Exercise instructions: Return the full set of entries below exactly, leaving every image out.

(Plain-text document sources)
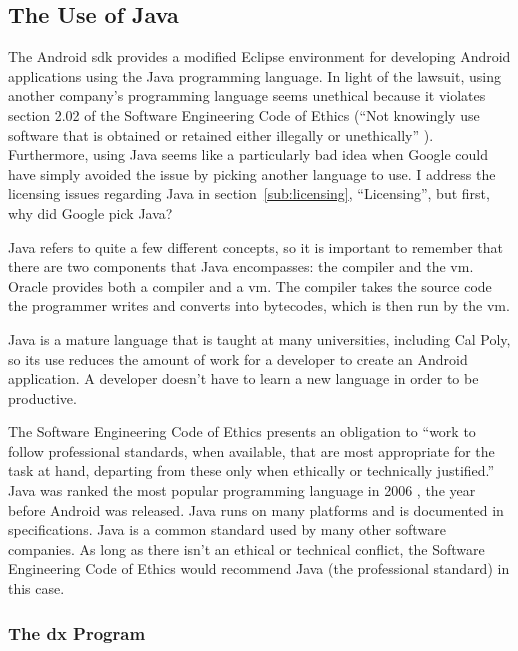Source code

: \documentclass[11pt]{article}
\begin{document}
\begin{multicols}{2}

\subsection{The Use of Java} %
\label{sub:java}

The Android \gls{sdk} provides a modified Eclipse environment for developing
Android applications using the Java programming language.  In light of the
lawsuit, using another company's programming language seems unethical because it
violates section 2.02 of the Software Engineering Code of Ethics (``Not
knowingly use software that is obtained or retained either illegally or
unethically'' \cite[\S 2.02]{secode}).  Furthermore, using Java seems like a
particularly bad idea when Google could have simply avoided the issue by picking
another language to use.  I address the licensing issues regarding Java in
section~\ref{sub:licensing}, ``Licensing'', but first, why did Google pick Java?

Java refers to quite a few different concepts, so it is important to remember
that there are two components that Java encompasses: the compiler and the
\gls{vm}.  Oracle provides both a compiler and a \gls{vm}.  The compiler takes
the source code the programmer writes and converts into \glspl{bytecode}, which
is then run by the \gls{vm}.

Java is a mature language that is taught at many universities, including Cal
Poly, so its use reduces the amount of work for a developer to create an Android
application.  A developer doesn't have to learn a new language in order to be
productive.

The Software Engineering Code of Ethics presents an obligation to
``work to follow professional standards, when available, that are most
appropriate for the task at hand, departing from these only when ethically or
technically justified.'' \cite[\S 3.06]{secode}  Java was ranked the most
popular programming language in 2006 \cite[Long term trends]{tiobe}, the year
before Android was released.  Java runs on many platforms and is documented in
specifications.  Java is a common standard used by many other software
companies.  As long as there isn't an ethical or technical conflict, the
Software Engineering Code of Ethics would recommend Java (the professional
standard) in this case.

\subsubsection{The dx Program} %
\label{ssub:dex}


\end{multicols}
\end{document}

Response area:
Source code

: \documentclass[11pt]{article}
\begin{document}
\begin{multicols}{2}

\subsection{The Use of Java} %
\label{sub:java}

The Android \gls{sdk} provides a modified Eclipse environment for developing
Android applications using the Java programming language.  In light of the
lawsuit, using another company's programming language seems unethical because it
violates section 2.02 of the Software Engineering Code of Ethics (``Not
knowingly use software that is obtained or retained either illegally or
unethically'' \cite[\S 2.02]{secode}).  Furthermore, using Java seems like a
particularly bad idea when Google could have simply avoided the issue by picking
another language to use.  I address the licensing issues regarding Java in
section~\ref{sub:licensing}, ``Licensing'', but first, why did Google pick Java?

Java refers to quite a few different concepts, so it is important to remember
that there are two components that Java encompasses: the compiler and the
\gls{vm}.  Oracle provides both a compiler and a \gls{vm}.  The compiler takes
the source code the programmer writes and converts into \glspl{bytecode}, which
is then run by the \gls{vm}.

Java is a mature language that is taught at many universities, including Cal
Poly, so its use reduces the amount of work for a developer to create an Android
application.  A developer doesn't have to learn a new language in order to be
productive.

The Software Engineering Code of Ethics presents an obligation to
``work to follow professional standards, when available, that are most
appropriate for the task at hand, departing from these only when ethically or
technically justified.'' \cite[\S 3.06]{secode}  Java was ranked the most
popular programming language in 2006 \cite[Long term trends]{tiobe}, the year
before Android was released.  Java runs on many platforms and is documented in
specifications.  Java is a common standard used by many other software
companies.  As long as there isn't an ethical or technical conflict, the
Software Engineering Code of Ethics would recommend Java (the professional
standard) in this case.

\subsubsection{The dx Program} %
\label{ssub:dex}


\end{multicols}
\end{document}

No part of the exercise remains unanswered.